Index(['bank_account', 'household_size', 'age_of_respondent',
       'relationship_with_head', 'marital_status', 'education_level',
       'job_type', 'location_type_Urban', 'cellphone_access_Yes',
       'gender_of_respondent_Male'],
      dtype='object')

# **Split Predictors & Target**

In [None]:
# Split Predictors
X = df.drop(['bank_account'],axis=1)              
y = df ['bank_account']  

# **Create Holdout Sample**

In [None]:
# Split instances into training and test set, i.e., create holdout sample
X_train, X_test, y_train, y_test = train_test_split(X, y, test_size=0.2, random_state=54321, stratify=y)    # This is a sklearn method.
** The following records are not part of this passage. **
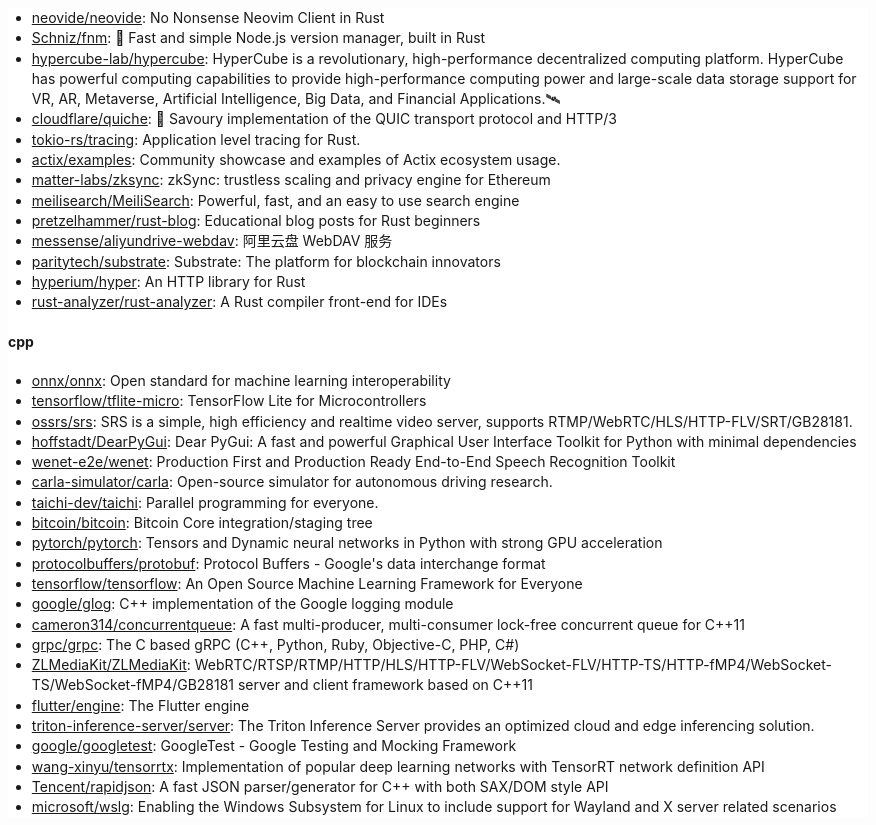 * [neovide/neovide](https://github.com/neovide/neovide): No Nonsense Neovim Client in Rust
* [Schniz/fnm](https://github.com/Schniz/fnm): 🚀 Fast and simple Node.js version manager, built in Rust
* [hypercube-lab/hypercube](https://github.com/hypercube-lab/hypercube): HyperCube is a revolutionary, high-performance decentralized computing platform. HyperCube has powerful computing capabilities to provide high-performance computing power and large-scale data storage support for VR, AR, Metaverse, Artificial Intelligence, Big Data, and Financial Applications.🛰
* [cloudflare/quiche](https://github.com/cloudflare/quiche): 🥧 Savoury implementation of the QUIC transport protocol and HTTP/3
* [tokio-rs/tracing](https://github.com/tokio-rs/tracing): Application level tracing for Rust.
* [actix/examples](https://github.com/actix/examples): Community showcase and examples of Actix ecosystem usage.
* [matter-labs/zksync](https://github.com/matter-labs/zksync): zkSync: trustless scaling and privacy engine for Ethereum
* [meilisearch/MeiliSearch](https://github.com/meilisearch/MeiliSearch): Powerful, fast, and an easy to use search engine
* [pretzelhammer/rust-blog](https://github.com/pretzelhammer/rust-blog): Educational blog posts for Rust beginners
* [messense/aliyundrive-webdav](https://github.com/messense/aliyundrive-webdav): 阿里云盘 WebDAV 服务
* [paritytech/substrate](https://github.com/paritytech/substrate): Substrate: The platform for blockchain innovators
* [hyperium/hyper](https://github.com/hyperium/hyper): An HTTP library for Rust
* [rust-analyzer/rust-analyzer](https://github.com/rust-analyzer/rust-analyzer): A Rust compiler front-end for IDEs

#### cpp
* [onnx/onnx](https://github.com/onnx/onnx): Open standard for machine learning interoperability
* [tensorflow/tflite-micro](https://github.com/tensorflow/tflite-micro): TensorFlow Lite for Microcontrollers
* [ossrs/srs](https://github.com/ossrs/srs): SRS is a simple, high efficiency and realtime video server, supports RTMP/WebRTC/HLS/HTTP-FLV/SRT/GB28181.
* [hoffstadt/DearPyGui](https://github.com/hoffstadt/DearPyGui): Dear PyGui: A fast and powerful Graphical User Interface Toolkit for Python with minimal dependencies
* [wenet-e2e/wenet](https://github.com/wenet-e2e/wenet): Production First and Production Ready End-to-End Speech Recognition Toolkit
* [carla-simulator/carla](https://github.com/carla-simulator/carla): Open-source simulator for autonomous driving research.
* [taichi-dev/taichi](https://github.com/taichi-dev/taichi): Parallel programming for everyone.
* [bitcoin/bitcoin](https://github.com/bitcoin/bitcoin): Bitcoin Core integration/staging tree
* [pytorch/pytorch](https://github.com/pytorch/pytorch): Tensors and Dynamic neural networks in Python with strong GPU acceleration
* [protocolbuffers/protobuf](https://github.com/protocolbuffers/protobuf): Protocol Buffers - Google's data interchange format
* [tensorflow/tensorflow](https://github.com/tensorflow/tensorflow): An Open Source Machine Learning Framework for Everyone
* [google/glog](https://github.com/google/glog): C++ implementation of the Google logging module
* [cameron314/concurrentqueue](https://github.com/cameron314/concurrentqueue): A fast multi-producer, multi-consumer lock-free concurrent queue for C++11
* [grpc/grpc](https://github.com/grpc/grpc): The C based gRPC (C++, Python, Ruby, Objective-C, PHP, C#)
* [ZLMediaKit/ZLMediaKit](https://github.com/ZLMediaKit/ZLMediaKit): WebRTC/RTSP/RTMP/HTTP/HLS/HTTP-FLV/WebSocket-FLV/HTTP-TS/HTTP-fMP4/WebSocket-TS/WebSocket-fMP4/GB28181 server and client framework based on C++11
* [flutter/engine](https://github.com/flutter/engine): The Flutter engine
* [triton-inference-server/server](https://github.com/triton-inference-server/server): The Triton Inference Server provides an optimized cloud and edge inferencing solution.
* [google/googletest](https://github.com/google/googletest): GoogleTest - Google Testing and Mocking Framework
* [wang-xinyu/tensorrtx](https://github.com/wang-xinyu/tensorrtx): Implementation of popular deep learning networks with TensorRT network definition API
* [Tencent/rapidjson](https://github.com/Tencent/rapidjson): A fast JSON parser/generator for C++ with both SAX/DOM style API
* [microsoft/wslg](https://github.com/microsoft/wslg): Enabling the Windows Subsystem for Linux to include support for Wayland and X server related scenarios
The test_size specifies the fraction of the dataset that
                                                                                                             # goes into the test set. stratify=1 hyperparameter ensures that the training and tests sets have the 
                                                                                                             # same balance (i.e., the same proportion of positive and negative target values)
                                                                                                             # random_state fixes the seed of the random number generator, so that the split is the same every time

# **SMOTE (Oversampling)**

In [None]:
# SMOTE (oversampling)
import imblearn                                                      # Import the imblearn package. sklearn does not feature SMOTE
from imblearn.over_sampling import SMOTE                             # Import SMOTE

sm = SMOTE(random_state=12346)                                       # Create an instance of SMOTE
X_train_SMOTE, y_train_SMOTE = sm.fit_resample(X_train, y_train)     # Apply the SNOTE intance to the training data

print("Shape before SMOTE: ", X_train.shape, y_train.shape)          # Verify the shape has changed and is now balanced.
print("Shape after SMOTE: ", X_train_SMOTE.shape, y_train_SMOTE.shape)
print("Mean of target: ",mean(y_train_SMOTE))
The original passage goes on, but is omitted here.